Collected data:

------------------------------------------------

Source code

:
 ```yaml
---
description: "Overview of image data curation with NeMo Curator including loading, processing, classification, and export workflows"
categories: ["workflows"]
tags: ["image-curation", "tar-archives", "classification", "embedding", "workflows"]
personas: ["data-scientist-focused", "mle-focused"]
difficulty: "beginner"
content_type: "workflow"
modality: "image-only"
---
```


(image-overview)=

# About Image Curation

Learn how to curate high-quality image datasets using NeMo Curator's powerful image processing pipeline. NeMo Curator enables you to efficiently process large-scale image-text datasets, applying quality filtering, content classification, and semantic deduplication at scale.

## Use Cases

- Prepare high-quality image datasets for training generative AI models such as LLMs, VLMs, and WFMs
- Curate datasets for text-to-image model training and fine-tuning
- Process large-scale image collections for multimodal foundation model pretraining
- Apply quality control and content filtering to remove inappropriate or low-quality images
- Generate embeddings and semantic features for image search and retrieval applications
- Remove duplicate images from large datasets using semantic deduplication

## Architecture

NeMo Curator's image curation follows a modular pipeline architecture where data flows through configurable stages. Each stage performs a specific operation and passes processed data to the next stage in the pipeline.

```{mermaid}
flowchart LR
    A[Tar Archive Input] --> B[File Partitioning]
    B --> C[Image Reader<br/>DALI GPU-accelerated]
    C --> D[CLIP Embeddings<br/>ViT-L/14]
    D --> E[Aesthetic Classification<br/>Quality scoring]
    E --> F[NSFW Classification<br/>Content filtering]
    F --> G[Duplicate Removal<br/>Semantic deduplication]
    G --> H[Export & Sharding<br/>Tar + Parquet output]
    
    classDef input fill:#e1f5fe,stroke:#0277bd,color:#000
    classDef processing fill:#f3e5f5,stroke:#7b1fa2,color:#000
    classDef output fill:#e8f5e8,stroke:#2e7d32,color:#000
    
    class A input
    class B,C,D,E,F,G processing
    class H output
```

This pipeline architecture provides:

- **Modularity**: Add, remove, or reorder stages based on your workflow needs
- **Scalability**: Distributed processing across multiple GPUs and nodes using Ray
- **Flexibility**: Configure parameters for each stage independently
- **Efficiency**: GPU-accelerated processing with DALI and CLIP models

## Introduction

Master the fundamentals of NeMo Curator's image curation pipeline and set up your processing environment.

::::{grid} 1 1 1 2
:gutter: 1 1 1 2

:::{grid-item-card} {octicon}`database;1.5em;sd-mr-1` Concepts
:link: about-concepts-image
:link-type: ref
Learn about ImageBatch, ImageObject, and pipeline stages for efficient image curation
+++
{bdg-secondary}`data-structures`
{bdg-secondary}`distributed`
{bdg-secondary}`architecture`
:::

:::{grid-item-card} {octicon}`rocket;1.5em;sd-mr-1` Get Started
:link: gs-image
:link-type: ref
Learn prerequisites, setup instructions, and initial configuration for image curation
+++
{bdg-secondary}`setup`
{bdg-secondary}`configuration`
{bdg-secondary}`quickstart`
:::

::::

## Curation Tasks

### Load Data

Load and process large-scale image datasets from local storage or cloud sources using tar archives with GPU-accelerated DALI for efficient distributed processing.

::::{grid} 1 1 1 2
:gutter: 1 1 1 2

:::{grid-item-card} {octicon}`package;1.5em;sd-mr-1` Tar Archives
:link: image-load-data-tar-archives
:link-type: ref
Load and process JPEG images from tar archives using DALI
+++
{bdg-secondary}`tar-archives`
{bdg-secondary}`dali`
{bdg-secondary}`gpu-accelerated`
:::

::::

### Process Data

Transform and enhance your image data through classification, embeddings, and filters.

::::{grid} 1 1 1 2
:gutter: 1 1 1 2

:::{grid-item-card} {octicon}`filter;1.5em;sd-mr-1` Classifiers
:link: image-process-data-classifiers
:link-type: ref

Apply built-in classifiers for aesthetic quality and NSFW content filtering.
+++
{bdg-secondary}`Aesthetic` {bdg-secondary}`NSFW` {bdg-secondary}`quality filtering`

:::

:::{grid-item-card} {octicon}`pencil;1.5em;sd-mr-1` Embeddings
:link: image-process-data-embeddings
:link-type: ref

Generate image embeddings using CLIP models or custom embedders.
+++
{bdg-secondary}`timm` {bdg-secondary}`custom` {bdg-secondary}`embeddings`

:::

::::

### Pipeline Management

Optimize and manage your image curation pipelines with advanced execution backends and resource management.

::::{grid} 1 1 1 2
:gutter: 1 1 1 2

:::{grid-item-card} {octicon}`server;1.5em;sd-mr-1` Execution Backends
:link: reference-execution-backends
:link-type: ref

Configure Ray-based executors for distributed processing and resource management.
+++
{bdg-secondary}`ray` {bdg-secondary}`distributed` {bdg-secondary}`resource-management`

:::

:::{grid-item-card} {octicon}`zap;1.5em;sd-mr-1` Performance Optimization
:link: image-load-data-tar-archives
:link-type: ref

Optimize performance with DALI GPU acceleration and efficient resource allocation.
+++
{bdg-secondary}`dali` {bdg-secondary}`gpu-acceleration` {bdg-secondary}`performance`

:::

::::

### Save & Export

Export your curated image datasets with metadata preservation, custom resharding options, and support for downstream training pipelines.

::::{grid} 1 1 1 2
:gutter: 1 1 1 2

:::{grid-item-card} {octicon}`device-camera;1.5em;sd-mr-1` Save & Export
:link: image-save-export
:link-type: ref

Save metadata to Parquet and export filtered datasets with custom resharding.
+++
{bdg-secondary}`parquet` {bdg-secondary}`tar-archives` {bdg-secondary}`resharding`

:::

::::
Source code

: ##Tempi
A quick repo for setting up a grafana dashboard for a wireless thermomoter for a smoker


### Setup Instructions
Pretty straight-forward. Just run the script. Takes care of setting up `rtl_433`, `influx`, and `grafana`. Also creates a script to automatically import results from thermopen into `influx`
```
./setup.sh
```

------------------------------------------------

▸ BRIEF
Starting with the first line above and ending with the line that holds "# About Image Curation", restate each line word for word and add nothing else.

▸ SOLUTION TO THIS TASK
Source code

:
 ```yaml
---
description: "Overview of image data curation with NeMo Curator including loading, processing, classification, and export workflows"
categories: ["workflows"]
tags: ["image-curation", "tar-archives", "classification", "embedding", "workflows"]
personas: ["data-scientist-focused", "mle-focused"]
difficulty: "beginner"
content_type: "workflow"
modality: "image-only"
---
```


(image-overview)=

# About Image Curation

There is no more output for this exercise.